→ DATA TO USE
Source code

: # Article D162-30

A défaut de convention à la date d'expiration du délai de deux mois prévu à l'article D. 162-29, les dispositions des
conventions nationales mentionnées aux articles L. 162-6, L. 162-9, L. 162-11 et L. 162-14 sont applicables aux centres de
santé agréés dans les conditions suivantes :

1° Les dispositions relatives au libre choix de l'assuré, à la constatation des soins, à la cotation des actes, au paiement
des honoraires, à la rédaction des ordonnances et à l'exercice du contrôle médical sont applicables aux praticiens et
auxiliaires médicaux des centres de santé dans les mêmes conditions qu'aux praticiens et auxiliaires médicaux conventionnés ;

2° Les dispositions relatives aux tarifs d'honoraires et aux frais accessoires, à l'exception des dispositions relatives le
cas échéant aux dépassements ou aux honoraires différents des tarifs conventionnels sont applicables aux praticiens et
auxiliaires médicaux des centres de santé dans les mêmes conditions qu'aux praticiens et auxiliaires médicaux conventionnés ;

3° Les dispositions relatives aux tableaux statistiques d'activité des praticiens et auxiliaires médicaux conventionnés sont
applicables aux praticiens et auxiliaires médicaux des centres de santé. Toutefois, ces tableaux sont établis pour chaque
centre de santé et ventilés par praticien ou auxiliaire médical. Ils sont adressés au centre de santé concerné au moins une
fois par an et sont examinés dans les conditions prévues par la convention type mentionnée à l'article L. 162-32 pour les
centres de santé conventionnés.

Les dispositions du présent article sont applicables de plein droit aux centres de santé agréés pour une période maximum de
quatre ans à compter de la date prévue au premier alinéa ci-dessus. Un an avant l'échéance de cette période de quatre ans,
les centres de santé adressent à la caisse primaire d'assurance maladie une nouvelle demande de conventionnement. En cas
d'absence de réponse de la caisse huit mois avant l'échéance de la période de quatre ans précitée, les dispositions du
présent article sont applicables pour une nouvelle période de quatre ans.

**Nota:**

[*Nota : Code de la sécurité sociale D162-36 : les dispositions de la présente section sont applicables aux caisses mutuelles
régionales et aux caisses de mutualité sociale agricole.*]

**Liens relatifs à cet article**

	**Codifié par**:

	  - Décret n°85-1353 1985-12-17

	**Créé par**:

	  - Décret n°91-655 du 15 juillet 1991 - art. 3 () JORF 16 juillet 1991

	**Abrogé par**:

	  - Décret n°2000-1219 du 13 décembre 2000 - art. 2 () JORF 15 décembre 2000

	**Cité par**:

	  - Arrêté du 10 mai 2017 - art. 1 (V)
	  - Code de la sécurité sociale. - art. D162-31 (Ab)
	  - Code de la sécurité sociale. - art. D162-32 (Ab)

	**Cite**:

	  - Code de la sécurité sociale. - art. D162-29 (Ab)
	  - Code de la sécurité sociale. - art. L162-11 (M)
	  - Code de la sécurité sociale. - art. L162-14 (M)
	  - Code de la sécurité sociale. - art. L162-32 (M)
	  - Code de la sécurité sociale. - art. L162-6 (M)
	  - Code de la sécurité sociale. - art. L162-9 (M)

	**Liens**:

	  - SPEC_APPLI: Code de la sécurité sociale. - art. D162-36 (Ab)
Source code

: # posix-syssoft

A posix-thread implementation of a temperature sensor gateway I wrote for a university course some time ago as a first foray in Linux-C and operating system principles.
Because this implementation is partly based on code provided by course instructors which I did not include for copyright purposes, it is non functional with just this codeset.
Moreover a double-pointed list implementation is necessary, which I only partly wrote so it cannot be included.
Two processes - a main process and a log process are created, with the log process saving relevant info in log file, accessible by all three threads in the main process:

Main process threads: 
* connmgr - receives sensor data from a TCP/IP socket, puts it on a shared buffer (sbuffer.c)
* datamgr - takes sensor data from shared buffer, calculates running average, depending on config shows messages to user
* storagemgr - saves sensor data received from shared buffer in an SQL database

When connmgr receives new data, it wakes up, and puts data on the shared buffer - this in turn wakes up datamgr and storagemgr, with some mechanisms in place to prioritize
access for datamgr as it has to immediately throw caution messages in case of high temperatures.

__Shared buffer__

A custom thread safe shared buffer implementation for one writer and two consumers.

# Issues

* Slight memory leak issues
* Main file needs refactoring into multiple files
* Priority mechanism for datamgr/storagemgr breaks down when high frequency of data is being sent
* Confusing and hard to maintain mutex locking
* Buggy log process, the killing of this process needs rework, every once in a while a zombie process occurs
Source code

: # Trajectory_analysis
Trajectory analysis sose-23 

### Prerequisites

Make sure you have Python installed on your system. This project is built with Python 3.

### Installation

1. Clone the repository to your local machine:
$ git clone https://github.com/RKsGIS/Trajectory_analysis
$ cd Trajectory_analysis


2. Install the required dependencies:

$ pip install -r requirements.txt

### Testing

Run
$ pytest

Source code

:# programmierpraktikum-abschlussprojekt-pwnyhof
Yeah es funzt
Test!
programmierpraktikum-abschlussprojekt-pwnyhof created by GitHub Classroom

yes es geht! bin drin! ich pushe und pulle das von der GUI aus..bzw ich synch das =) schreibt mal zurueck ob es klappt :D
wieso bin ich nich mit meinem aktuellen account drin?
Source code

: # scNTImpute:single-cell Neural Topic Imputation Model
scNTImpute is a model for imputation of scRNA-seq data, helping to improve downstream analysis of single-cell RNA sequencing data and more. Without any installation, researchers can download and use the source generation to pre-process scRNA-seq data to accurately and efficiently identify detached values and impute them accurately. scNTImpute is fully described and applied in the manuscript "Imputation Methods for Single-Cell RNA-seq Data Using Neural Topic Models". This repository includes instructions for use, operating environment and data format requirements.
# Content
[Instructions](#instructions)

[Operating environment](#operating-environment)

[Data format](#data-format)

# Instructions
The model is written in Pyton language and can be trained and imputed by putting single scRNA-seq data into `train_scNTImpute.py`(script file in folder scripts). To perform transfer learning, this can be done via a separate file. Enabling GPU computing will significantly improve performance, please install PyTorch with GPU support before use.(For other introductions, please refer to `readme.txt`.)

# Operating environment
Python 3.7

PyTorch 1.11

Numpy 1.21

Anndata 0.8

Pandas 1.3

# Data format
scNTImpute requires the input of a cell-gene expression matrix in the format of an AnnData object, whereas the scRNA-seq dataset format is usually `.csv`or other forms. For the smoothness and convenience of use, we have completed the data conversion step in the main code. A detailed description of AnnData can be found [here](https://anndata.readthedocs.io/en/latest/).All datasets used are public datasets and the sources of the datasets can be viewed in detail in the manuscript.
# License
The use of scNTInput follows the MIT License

→ PROBLEM DETAILS
From the listing above, pick out each line where the word "tarifs" appears.

→ WRITTEN SOLUTION
2° Les dispositions relatives aux tarifs d'honoraires et aux frais accessoires, à l'exception des dispositions relatives le
cas échéant aux dépassements ou aux honoraires différents des tarifs conventionnels sont applicables aux praticiens et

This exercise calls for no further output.